* **Exercise requirements**
The records are to be repeated exactly, and any images in them are to be dropped.

* **Entries supplied**
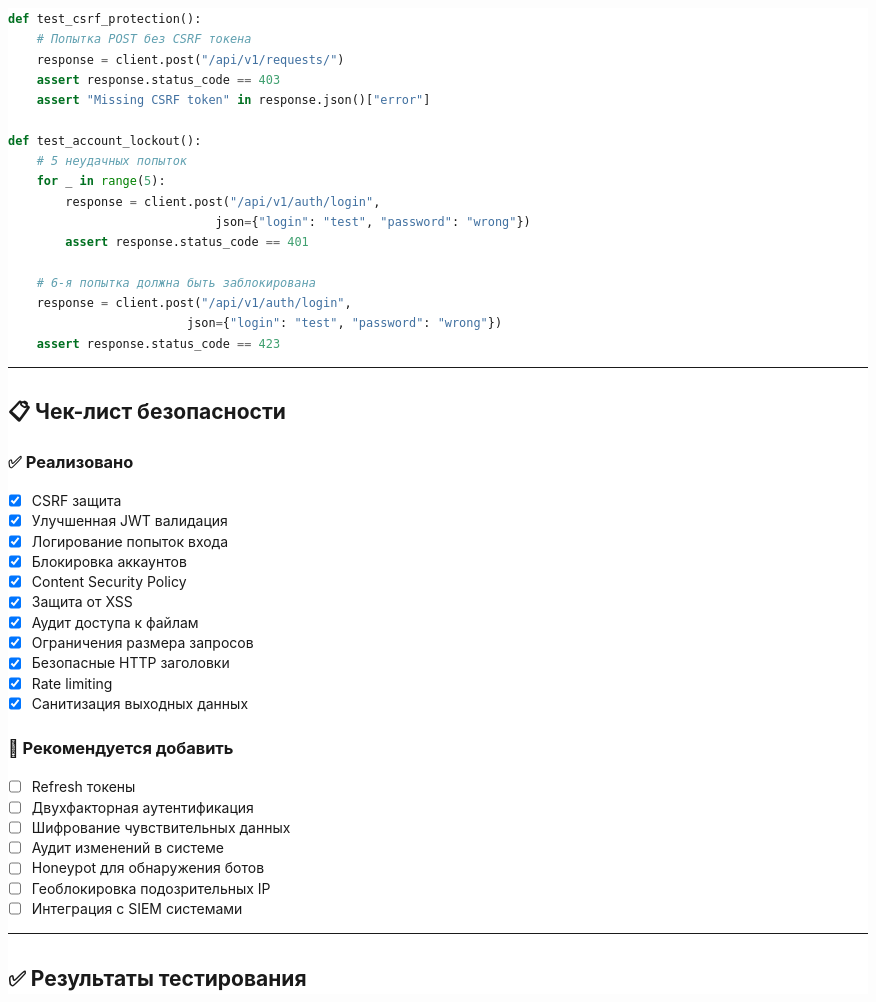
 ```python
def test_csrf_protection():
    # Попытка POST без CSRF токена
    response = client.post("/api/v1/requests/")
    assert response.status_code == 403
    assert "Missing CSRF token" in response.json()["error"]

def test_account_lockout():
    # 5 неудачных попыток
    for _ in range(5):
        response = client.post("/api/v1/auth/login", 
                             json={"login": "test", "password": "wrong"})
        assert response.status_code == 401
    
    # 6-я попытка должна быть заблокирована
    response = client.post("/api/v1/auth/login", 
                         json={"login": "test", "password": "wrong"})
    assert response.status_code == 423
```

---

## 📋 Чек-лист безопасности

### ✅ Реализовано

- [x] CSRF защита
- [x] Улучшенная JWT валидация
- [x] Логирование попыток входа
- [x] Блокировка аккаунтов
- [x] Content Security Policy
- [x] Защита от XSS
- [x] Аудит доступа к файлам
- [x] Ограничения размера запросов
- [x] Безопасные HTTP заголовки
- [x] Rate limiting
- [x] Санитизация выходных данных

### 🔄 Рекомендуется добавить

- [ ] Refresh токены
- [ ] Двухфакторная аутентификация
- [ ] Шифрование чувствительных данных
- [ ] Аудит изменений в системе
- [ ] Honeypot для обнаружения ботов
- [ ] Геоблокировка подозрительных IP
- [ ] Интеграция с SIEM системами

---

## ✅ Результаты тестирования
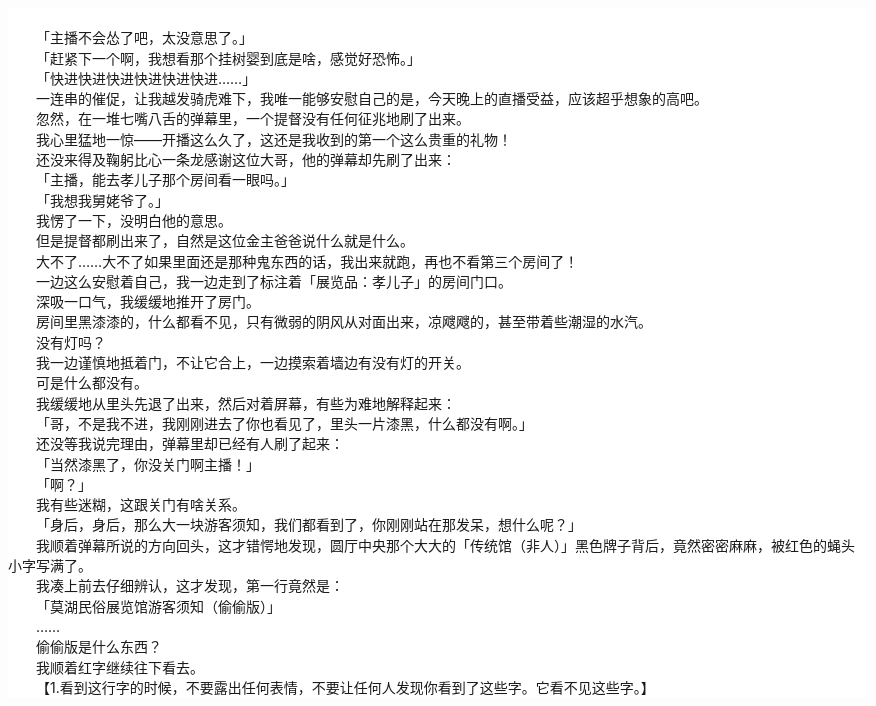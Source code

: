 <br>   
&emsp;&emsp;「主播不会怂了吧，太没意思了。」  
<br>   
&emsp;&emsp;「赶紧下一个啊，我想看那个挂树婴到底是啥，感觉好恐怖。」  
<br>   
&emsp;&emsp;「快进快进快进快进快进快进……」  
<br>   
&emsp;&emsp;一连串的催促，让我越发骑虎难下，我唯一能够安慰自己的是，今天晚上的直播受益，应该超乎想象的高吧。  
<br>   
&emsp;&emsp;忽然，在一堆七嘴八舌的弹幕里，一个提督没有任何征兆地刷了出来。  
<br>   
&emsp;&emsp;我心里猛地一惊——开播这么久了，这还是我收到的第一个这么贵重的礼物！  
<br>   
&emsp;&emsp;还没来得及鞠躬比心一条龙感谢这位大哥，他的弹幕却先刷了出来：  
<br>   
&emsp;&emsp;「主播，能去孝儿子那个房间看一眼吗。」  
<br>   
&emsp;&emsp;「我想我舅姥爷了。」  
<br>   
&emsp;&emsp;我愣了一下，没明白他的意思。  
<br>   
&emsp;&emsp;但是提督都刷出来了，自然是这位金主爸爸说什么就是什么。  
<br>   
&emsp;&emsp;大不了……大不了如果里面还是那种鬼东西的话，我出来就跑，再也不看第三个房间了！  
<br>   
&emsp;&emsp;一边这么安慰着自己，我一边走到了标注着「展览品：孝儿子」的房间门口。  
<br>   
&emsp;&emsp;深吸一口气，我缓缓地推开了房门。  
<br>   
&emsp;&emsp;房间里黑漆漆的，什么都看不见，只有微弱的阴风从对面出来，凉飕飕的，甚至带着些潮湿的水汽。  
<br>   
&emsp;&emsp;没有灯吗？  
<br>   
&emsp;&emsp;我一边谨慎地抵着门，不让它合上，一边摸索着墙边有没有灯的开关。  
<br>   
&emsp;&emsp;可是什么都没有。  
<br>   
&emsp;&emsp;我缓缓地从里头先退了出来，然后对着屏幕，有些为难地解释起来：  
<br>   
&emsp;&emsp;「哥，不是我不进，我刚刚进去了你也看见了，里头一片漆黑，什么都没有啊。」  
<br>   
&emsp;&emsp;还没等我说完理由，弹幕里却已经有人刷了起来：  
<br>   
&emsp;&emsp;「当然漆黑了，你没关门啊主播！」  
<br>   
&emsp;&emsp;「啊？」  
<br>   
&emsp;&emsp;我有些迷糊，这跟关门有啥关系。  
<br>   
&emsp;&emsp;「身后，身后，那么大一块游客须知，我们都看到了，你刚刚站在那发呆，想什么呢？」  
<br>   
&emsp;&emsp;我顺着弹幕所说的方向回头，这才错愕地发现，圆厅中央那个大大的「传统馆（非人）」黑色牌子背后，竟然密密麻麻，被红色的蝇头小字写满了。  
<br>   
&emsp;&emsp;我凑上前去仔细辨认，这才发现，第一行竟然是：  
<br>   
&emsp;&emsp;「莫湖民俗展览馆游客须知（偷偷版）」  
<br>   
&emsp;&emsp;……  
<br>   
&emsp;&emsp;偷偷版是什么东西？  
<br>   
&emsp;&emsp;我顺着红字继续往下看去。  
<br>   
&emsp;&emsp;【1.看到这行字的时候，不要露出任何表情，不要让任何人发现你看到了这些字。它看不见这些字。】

* **Your solution**
 ```python
def test_csrf_protection():
    # Попытка POST без CSRF токена
    response = client.post("/api/v1/requests/")
    assert response.status_code == 403
    assert "Missing CSRF token" in response.json()["error"]

def test_account_lockout():
    # 5 неудачных попыток
    for _ in range(5):
        response = client.post("/api/v1/auth/login", 
                             json={"login": "test", "password": "wrong"})
        assert response.status_code == 401
    
    # 6-я попытка должна быть заблокирована
    response = client.post("/api/v1/auth/login", 
                         json={"login": "test", "password": "wrong"})
    assert response.status_code == 423
```

---

## 📋 Чек-лист безопасности

### ✅ Реализовано

- [x] CSRF защита
- [x] Улучшенная JWT валидация
- [x] Логирование попыток входа
- [x] Блокировка аккаунтов
- [x] Content Security Policy
- [x] Защита от XSS
- [x] Аудит доступа к файлам
- [x] Ограничения размера запросов
- [x] Безопасные HTTP заголовки
- [x] Rate limiting
- [x] Санитизация выходных данных

### 🔄 Рекомендуется добавить

- [ ] Refresh токены
- [ ] Двухфакторная аутентификация
- [ ] Шифрование чувствительных данных
- [ ] Аудит изменений в системе
- [ ] Honeypot для обнаружения ботов
- [ ] Геоблокировка подозрительных IP
- [ ] Интеграция с SIEM системами

---

## ✅ Результаты тестирования
Source code

: <br>   
&emsp;&emsp;「主播不会怂了吧，太没意思了。」  
<br>   
&emsp;&emsp;「赶紧下一个啊，我想看那个挂树婴到底是啥，感觉好恐怖。」  
<br>   
&emsp;&emsp;「快进快进快进快进快进快进……」  
<br>   
&emsp;&emsp;一连串的催促，让我越发骑虎难下，我唯一能够安慰自己的是，今天晚上的直播受益，应该超乎想象的高吧。  
<br>   
&emsp;&emsp;忽然，在一堆七嘴八舌的弹幕里，一个提督没有任何征兆地刷了出来。  
<br>   
&emsp;&emsp;我心里猛地一惊——开播这么久了，这还是我收到的第一个这么贵重的礼物！  
<br>   
&emsp;&emsp;还没来得及鞠躬比心一条龙感谢这位大哥，他的弹幕却先刷了出来：  
<br>   
&emsp;&emsp;「主播，能去孝儿子那个房间看一眼吗。」  
<br>   
&emsp;&emsp;「我想我舅姥爷了。」  
<br>   
&emsp;&emsp;我愣了一下，没明白他的意思。  
<br>   
&emsp;&emsp;但是提督都刷出来了，自然是这位金主爸爸说什么就是什么。  
<br>   
&emsp;&emsp;大不了……大不了如果里面还是那种鬼东西的话，我出来就跑，再也不看第三个房间了！  
<br>   
&emsp;&emsp;一边这么安慰着自己，我一边走到了标注着「展览品：孝儿子」的房间门口。  
<br>   
&emsp;&emsp;深吸一口气，我缓缓地推开了房门。  
<br>   
&emsp;&emsp;房间里黑漆漆的，什么都看不见，只有微弱的阴风从对面出来，凉飕飕的，甚至带着些潮湿的水汽。  
<br>   
&emsp;&emsp;没有灯吗？  
<br>   
&emsp;&emsp;我一边谨慎地抵着门，不让它合上，一边摸索着墙边有没有灯的开关。  
<br>   
&emsp;&emsp;可是什么都没有。  
<br>   
&emsp;&emsp;我缓缓地从里头先退了出来，然后对着屏幕，有些为难地解释起来：  
<br>   
&emsp;&emsp;「哥，不是我不进，我刚刚进去了你也看见了，里头一片漆黑，什么都没有啊。」  
<br>   
&emsp;&emsp;还没等我说完理由，弹幕里却已经有人刷了起来：  
<br>   
&emsp;&emsp;「当然漆黑了，你没关门啊主播！」  
<br>   
&emsp;&emsp;「啊？」  
<br>   
&emsp;&emsp;我有些迷糊，这跟关门有啥关系。  
<br>   
&emsp;&emsp;「身后，身后，那么大一块游客须知，我们都看到了，你刚刚站在那发呆，想什么呢？」  
<br>   
&emsp;&emsp;我顺着弹幕所说的方向回头，这才错愕地发现，圆厅中央那个大大的「传统馆（非人）」黑色牌子背后，竟然密密麻麻，被红色的蝇头小字写满了。  
<br>   
&emsp;&emsp;我凑上前去仔细辨认，这才发现，第一行竟然是：  
<br>   
&emsp;&emsp;「莫湖民俗展览馆游客须知（偷偷版）」  
<br>   
&emsp;&emsp;……  
<br>   
&emsp;&emsp;偷偷版是什么东西？  
<br>   
&emsp;&emsp;我顺着红字继续往下看去。  
<br>   
&emsp;&emsp;【1.看到这行字的时候，不要露出任何表情，不要让任何人发现你看到了这些字。它看不见这些字。】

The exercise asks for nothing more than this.